Pertemuan ke-15 para pihak (Conference of the Parties atau disingkat COP) United Nations Framework Convention on Climate Change (UNFCCC) di Kopenhage, Denmark, yang membahas perubahan iklim telah usai. Akhir bulan lalu, perhatian dunia tertuju ke ibu kota Denmark ini untuk menyimak rekomendasi hasil pertemuan delegasi negara-negara pemilik hutan tersebut.
Seperti biasa, terjadi tarik ulur negara-negara pengekspor dan pengimpor Co2. Negara-negara pengekspor Co2 sepertinya tidak rela untuk mengurangi produksi karbonnya, sementara negara-negara pengimpor Co2 menuntut kompensasi untuk mempertahankan hutan mereka. Mari kita tinggalkan sejenak drama bertajuk “perubahan iklim” yang dipentaskan di panggung politik tersebut.

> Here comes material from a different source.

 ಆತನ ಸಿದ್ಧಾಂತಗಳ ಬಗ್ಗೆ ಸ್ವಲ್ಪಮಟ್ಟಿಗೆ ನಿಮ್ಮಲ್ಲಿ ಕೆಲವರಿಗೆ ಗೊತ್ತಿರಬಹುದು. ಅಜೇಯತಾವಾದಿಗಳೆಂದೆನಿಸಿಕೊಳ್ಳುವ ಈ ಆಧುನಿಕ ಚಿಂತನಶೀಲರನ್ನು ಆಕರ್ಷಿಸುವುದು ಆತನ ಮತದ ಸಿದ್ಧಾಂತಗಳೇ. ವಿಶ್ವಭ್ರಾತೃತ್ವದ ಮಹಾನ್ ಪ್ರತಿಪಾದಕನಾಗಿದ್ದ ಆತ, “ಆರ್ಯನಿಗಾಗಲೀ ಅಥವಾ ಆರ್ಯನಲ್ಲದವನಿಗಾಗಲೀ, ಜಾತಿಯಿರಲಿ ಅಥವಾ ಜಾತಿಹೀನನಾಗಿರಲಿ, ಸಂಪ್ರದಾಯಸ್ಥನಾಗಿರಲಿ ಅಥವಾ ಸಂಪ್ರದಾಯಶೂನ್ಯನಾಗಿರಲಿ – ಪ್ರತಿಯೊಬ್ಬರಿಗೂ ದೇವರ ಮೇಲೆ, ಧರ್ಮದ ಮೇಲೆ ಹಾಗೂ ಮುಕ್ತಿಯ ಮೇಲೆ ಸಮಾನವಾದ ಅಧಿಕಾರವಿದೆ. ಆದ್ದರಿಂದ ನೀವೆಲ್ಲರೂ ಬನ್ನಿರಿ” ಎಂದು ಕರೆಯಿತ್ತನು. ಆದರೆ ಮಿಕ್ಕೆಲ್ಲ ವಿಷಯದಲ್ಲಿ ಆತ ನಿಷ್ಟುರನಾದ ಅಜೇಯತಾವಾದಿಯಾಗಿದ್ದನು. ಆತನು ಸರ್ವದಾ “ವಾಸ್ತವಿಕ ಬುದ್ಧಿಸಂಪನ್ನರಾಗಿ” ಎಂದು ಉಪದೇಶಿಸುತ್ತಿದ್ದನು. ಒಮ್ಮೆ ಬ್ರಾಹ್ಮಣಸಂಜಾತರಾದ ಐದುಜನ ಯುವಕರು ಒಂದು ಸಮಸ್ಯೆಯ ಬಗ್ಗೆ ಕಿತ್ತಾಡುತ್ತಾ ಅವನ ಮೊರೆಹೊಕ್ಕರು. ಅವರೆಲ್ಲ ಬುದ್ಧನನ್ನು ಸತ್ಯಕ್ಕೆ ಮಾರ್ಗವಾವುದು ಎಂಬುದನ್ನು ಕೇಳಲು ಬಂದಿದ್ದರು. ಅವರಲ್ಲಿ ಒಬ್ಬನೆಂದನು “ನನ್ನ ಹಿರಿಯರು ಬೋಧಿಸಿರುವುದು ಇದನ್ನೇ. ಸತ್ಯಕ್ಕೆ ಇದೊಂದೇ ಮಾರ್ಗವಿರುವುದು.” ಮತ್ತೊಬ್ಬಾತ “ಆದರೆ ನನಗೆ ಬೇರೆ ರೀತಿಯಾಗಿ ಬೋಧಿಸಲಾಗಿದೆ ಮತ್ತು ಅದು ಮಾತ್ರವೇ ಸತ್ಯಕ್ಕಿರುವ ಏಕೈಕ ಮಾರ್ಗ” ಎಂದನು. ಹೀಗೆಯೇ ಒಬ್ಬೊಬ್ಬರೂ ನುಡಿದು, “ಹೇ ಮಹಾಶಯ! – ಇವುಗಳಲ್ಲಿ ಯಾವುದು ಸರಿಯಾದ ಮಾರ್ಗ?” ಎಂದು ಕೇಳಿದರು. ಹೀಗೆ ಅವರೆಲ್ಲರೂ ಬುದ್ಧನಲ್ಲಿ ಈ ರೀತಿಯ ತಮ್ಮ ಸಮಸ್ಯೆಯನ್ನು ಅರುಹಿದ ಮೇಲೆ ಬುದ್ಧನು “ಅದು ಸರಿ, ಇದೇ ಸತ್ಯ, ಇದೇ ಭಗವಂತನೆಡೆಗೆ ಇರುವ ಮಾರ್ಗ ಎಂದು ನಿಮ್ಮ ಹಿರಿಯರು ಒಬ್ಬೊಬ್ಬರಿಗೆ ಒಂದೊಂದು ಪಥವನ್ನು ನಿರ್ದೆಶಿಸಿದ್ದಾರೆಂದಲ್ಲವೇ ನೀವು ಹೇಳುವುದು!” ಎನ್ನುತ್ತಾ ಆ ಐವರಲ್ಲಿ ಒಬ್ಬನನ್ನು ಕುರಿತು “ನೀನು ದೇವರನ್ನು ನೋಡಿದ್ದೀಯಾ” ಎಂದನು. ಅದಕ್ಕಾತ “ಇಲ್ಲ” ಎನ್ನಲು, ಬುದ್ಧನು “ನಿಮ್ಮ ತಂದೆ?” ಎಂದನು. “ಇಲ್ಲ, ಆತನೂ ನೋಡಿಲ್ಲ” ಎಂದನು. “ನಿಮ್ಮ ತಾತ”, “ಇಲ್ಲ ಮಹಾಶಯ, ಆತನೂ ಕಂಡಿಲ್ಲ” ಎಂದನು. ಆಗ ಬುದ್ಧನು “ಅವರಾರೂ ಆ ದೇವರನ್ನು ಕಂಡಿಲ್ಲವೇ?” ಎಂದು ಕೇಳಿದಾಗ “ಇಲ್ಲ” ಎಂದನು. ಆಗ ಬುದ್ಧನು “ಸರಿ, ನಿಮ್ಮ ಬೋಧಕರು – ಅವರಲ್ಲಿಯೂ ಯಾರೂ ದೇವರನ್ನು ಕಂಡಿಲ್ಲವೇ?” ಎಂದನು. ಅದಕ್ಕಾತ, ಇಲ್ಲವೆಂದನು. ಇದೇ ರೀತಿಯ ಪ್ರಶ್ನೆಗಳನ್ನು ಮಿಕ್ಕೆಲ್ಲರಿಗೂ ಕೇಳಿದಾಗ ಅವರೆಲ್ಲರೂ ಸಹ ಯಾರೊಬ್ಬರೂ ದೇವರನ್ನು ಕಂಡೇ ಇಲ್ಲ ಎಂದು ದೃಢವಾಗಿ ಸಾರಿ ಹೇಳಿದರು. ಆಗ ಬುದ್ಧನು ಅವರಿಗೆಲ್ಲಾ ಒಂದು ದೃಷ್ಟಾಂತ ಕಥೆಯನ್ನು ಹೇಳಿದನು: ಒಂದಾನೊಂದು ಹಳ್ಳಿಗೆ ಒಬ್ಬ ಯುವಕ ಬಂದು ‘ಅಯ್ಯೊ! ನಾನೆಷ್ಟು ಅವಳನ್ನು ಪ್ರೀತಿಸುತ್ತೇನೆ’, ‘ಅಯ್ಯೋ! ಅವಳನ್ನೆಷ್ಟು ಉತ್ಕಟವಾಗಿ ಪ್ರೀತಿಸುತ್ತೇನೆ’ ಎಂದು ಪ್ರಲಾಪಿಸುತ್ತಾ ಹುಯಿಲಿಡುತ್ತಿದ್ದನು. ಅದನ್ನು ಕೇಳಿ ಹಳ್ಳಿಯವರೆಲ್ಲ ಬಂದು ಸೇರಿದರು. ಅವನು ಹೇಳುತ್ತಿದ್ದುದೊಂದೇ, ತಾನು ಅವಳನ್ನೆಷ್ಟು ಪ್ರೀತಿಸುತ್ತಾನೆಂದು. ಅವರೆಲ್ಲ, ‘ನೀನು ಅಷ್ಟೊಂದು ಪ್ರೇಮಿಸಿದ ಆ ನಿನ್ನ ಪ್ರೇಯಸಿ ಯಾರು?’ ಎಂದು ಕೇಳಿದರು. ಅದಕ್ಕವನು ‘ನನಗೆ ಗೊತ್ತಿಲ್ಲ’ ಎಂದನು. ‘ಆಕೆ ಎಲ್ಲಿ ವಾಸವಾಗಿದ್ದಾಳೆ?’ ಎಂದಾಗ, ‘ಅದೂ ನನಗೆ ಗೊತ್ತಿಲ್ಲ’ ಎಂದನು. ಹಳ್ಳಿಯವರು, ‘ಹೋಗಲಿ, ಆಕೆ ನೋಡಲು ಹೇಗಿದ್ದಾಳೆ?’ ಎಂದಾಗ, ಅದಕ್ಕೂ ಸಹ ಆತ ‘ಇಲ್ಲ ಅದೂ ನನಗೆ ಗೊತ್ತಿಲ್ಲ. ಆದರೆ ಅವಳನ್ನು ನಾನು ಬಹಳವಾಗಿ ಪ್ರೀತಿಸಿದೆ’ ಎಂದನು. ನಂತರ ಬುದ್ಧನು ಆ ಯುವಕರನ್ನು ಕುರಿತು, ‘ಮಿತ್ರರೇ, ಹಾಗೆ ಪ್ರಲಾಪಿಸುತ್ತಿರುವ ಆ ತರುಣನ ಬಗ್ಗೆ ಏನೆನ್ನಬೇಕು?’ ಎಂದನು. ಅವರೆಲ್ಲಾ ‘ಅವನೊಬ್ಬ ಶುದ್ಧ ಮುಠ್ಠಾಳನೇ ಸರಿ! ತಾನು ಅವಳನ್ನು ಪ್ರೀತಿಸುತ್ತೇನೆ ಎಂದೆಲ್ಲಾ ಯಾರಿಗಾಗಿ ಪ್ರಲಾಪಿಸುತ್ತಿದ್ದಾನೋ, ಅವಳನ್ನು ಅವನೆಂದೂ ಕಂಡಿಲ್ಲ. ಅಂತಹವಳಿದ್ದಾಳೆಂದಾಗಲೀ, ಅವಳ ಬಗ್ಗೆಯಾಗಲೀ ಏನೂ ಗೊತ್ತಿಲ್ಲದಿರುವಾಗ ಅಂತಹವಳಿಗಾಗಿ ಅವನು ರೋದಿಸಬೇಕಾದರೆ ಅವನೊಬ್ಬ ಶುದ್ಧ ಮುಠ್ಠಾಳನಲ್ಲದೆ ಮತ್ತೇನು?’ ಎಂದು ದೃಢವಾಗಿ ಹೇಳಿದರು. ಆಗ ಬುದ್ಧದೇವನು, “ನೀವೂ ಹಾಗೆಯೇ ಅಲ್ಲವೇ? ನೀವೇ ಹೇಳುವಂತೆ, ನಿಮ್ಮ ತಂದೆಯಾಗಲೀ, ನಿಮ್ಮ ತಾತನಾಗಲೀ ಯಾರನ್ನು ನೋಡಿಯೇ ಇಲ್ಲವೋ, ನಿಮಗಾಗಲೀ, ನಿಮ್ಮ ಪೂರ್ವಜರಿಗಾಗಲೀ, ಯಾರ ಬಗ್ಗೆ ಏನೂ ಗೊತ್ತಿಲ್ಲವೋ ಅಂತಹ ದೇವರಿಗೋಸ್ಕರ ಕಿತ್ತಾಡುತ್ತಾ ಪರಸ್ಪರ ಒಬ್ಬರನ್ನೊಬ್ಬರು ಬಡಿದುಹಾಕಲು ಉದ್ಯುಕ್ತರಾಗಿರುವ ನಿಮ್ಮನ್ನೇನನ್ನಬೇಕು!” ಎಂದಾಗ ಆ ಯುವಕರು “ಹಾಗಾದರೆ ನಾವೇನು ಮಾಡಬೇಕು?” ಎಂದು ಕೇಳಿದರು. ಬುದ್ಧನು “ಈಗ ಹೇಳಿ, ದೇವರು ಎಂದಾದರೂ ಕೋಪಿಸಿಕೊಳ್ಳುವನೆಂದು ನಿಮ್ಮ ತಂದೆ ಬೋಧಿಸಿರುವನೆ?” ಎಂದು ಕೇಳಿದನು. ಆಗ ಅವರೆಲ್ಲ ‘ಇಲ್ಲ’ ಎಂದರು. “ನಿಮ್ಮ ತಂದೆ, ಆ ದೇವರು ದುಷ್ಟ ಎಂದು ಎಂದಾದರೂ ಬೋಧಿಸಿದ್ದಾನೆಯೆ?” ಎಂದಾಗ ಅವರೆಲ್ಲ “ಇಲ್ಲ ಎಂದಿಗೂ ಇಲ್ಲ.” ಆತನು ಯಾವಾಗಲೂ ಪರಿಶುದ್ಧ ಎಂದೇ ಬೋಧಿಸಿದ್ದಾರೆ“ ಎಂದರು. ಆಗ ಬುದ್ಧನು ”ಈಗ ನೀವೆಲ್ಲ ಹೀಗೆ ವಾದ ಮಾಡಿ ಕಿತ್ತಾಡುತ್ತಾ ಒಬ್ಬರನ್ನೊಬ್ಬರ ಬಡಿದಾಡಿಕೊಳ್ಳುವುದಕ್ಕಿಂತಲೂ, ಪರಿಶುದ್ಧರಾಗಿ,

Jauh sebelum suhu dunai semakin memanas, sejak 1977, Wangari Maathai telah memulai gerakan untuk menanam pohon untuk menghentikan erosi dan mengembalikan ekologi di Kenya. Gerakan berjuluk Green Belt Movement itu bukan hanya berhasil menanam kembali 30 juta pohon di negeri leluhur Barack Obama ini, melainkan juga mengantarkan Maathai menjadi wanita Afrika pertama yang menyabet hadiah Nobel perdamaian pada 2004.
Tidak berhenti sampai di situ, Profesor Maathai yang dijuluki “The Tree Woman” itu kini melebarkan sayapnya, mengajak semua orang di dunia yang peduli dengan isu pemanasan global untuk menanam lebih banyak pohon. Melalui Website The Green Belt Movement, aktivis lingkungan Kenya ini mempromosikan ide-idenya untuk menyelamatkan bumi dari benca yang akan ditimbulkan akibat ulang tangan manusia sendiri.